In the Country of Country
So I was driving around this morning with another one of my car tapes playing when tunes from Crystal Gayle and Don Williams came up back-to-back, and I was transported back to my days as a country radio DJ.
I was no latecomer to the format. My parents listened to country radio extensively when I was growing up, so I knew quite a few of the format's core records long before I ever played one on the radio. And it was a short leap to country from the kind of radio I loved. Starting in the mid 70s, Chicago AM giant WMAQ brought Top 40 formatics and style (and even, for a brief time, legendary Chicago jock Fred Winston) to country radio, and for a while, if you listened to country in the Midwest, you listened to WMAQ. So I didn't mind all that much when my first commercial radio gig turned out to be at a country station. I figured I could handle it.
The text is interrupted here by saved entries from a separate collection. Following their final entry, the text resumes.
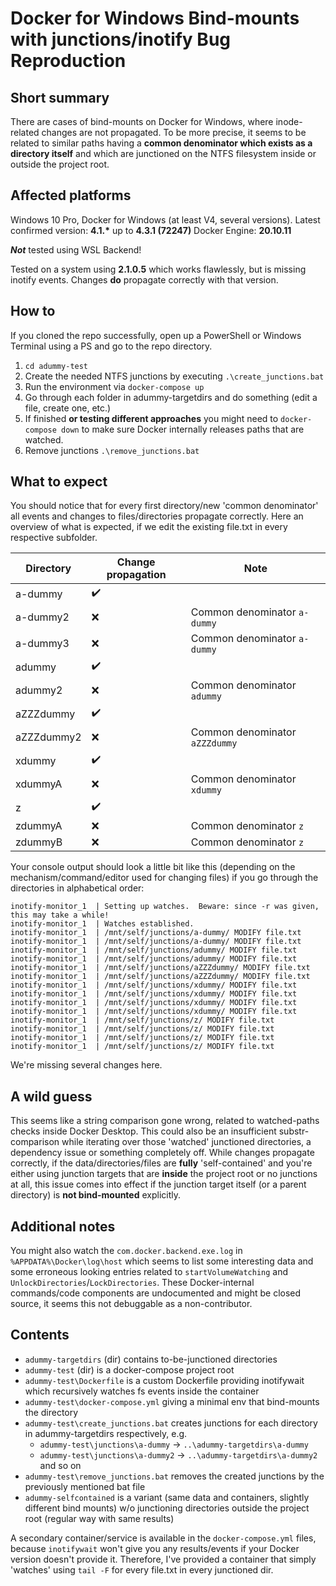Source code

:# Docker for Windows Bind-mounts with junctions/inotify Bug Reproduction

## Short summary

There are cases of bind-mounts on Docker for Windows, where inode-related changes are not propagated.
To be more precise, it seems to be related to similar paths having a **common denominator which exists as a directory itself** and which are junctioned on the NTFS filesystem inside or outside the project root.

## Affected platforms

Windows 10 Pro, Docker for Windows (at least V4, several versions).
Latest confirmed version: **4.1.\*** up to **4.3.1 (72247)**
Docker Engine: **20.10.11**

**_Not_** tested using WSL Backend!

Tested on a system using **2.1.0.5** which works flawlessly, but is missing inotify events. Changes **do** propagate correctly with that version.

## How to

If you cloned the repo successfully, open up a PowerShell or Windows Terminal using a PS
and go to the repo directory.

1. `cd adummy-test`
2. Create the needed NTFS junctions by executing `.\create_junctions.bat`
3. Run the environment via `docker-compose up`
4. Go through each folder in adummy-targetdirs and do something (edit a file, create one, etc.)
5. If finished **or testing different approaches** you might need to `docker-compose down` to make sure Docker internally releases paths that are watched.
6. Remove junctions `.\remove_junctions.bat`

## What to expect

You should notice that for every first directory/new 'common denominator' all events and changes to files/directories propagate correctly.
Here an overview of what is expected, if we edit the existing file.txt in every respective subfolder.

Directory|Change propagation|Note
---------|------|----
a-dummy|:heavy_check_mark:|
a-dummy2|:x:|Common denominator `a-dummy`
a-dummy3|:x:|Common denominator `a-dummy`
adummy|:heavy_check_mark:|
adummy2|:x:|Common denominator `adummy`
aZZZdummy|:heavy_check_mark:|
aZZZdummy2|:x:|Common denominator `aZZZdummy`
xdummy|:heavy_check_mark:|
xdummyA|:x:|Common denominator `xdummy`
z|:heavy_check_mark:|
zdummyA|:x:|Common denominator `z`
zdummyB|:x:|Common denominator `z`

Your console output should look a little bit like this (depending on the mechanism/command/editor used for changing files) if you go through the directories in alphabetical order:

```
inotify-monitor_1  | Setting up watches.  Beware: since -r was given, this may take a while!
inotify-monitor_1  | Watches established.
inotify-monitor_1  | /mnt/self/junctions/a-dummy/ MODIFY file.txt
inotify-monitor_1  | /mnt/self/junctions/a-dummy/ MODIFY file.txt
inotify-monitor_1  | /mnt/self/junctions/adummy/ MODIFY file.txt
inotify-monitor_1  | /mnt/self/junctions/adummy/ MODIFY file.txt
inotify-monitor_1  | /mnt/self/junctions/aZZZdummy/ MODIFY file.txt
inotify-monitor_1  | /mnt/self/junctions/aZZZdummy/ MODIFY file.txt
inotify-monitor_1  | /mnt/self/junctions/xdummy/ MODIFY file.txt
inotify-monitor_1  | /mnt/self/junctions/xdummy/ MODIFY file.txt
inotify-monitor_1  | /mnt/self/junctions/xdummy/ MODIFY file.txt
inotify-monitor_1  | /mnt/self/junctions/xdummy/ MODIFY file.txt
inotify-monitor_1  | /mnt/self/junctions/z/ MODIFY file.txt
inotify-monitor_1  | /mnt/self/junctions/z/ MODIFY file.txt
inotify-monitor_1  | /mnt/self/junctions/z/ MODIFY file.txt
inotify-monitor_1  | /mnt/self/junctions/z/ MODIFY file.txt
```

We're missing several changes here.

## A wild guess

This seems like a string comparison gone wrong, related to watched-paths checks inside Docker Desktop. This could also be an insufficient substr-comparison while iterating over those 'watched' junctioned directories, a dependency issue or something completely off.
While changes propagate correctly, if the data/directories/files are **fully** 'self-contained' and you're either using junction targets that are **inside** the project root or no junctions at all, this issue comes into effect if the junction target itself (or a parent directory) is **not bind-mounted** explicitly.

## Additional notes

You might also watch the `com.docker.backend.exe.log` in `%APPDATA%\Docker\log\host` which seems to list some interesting data and some erroneous looking entries related to `startVolumeWatching` and `UnlockDirectories`/`LockDirectories`.
These Docker-internal commands/code components are undocumented and might be closed source, it seems this not debuggable as a non-contributor.

## Contents

- `adummy-targetdirs` (dir) contains to-be-junctioned directories
- `adummy-test` (dir) is a docker-compose project root
- `adummy-test\Dockerfile` is a custom Dockerfile providing inotifywait which recursively watches fs events inside the container
- `adummy-test\docker-compose.yml` giving a minimal env that bind-mounts the directory
- `adummy-test\create_junctions.bat` creates junctions for each directory in adummy-targetdirs respectively, e.g.
  - `adummy-test\junctions\a-dummy` -> `..\adummy-targetdirs\a-dummy`
  - `adummy-test\junctions\a-dummy2` -> `..\adummy-targetdirs\a-dummy2`
  and so on
- `adummy-test\remove_junctions.bat` removes the created junctions by the previously mentioned bat file
- `adummy-selfcontained` is a variant (same data and containers, slightly different bind mounts) w/o junctioning directories outside the project root (regular way with same results)

A secondary container/service is available in the `docker-compose.yml` files, because `inotifywait` won't give you any results/events if your Docker version doesn't provide it. Therefore, I've provided a container that simply 'watches' using `tail -F` for every file.txt in every junctioned dir.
My favorite records were the ones that were the likeliest to cross to the pop charts--from people like Gayle and Williams. Crystal Gayle had a fair amount of crossover success, with "Don't It Make My Brown Eyes Blue," "Talking in Your Sleep," "When I Dream," and "Half the Way," but she should have crossed over even more--her 1983 hit, "Our Love is on the Faultline," for example, would have been a smash if it had come out a few years earlier. Williams, meanwhile, was less likely to cross over to pop--but there was something about his big, warm voice that made his records hard to resist, like "I Believe in You" (which did cross over to pop) or "You're My Best Friend."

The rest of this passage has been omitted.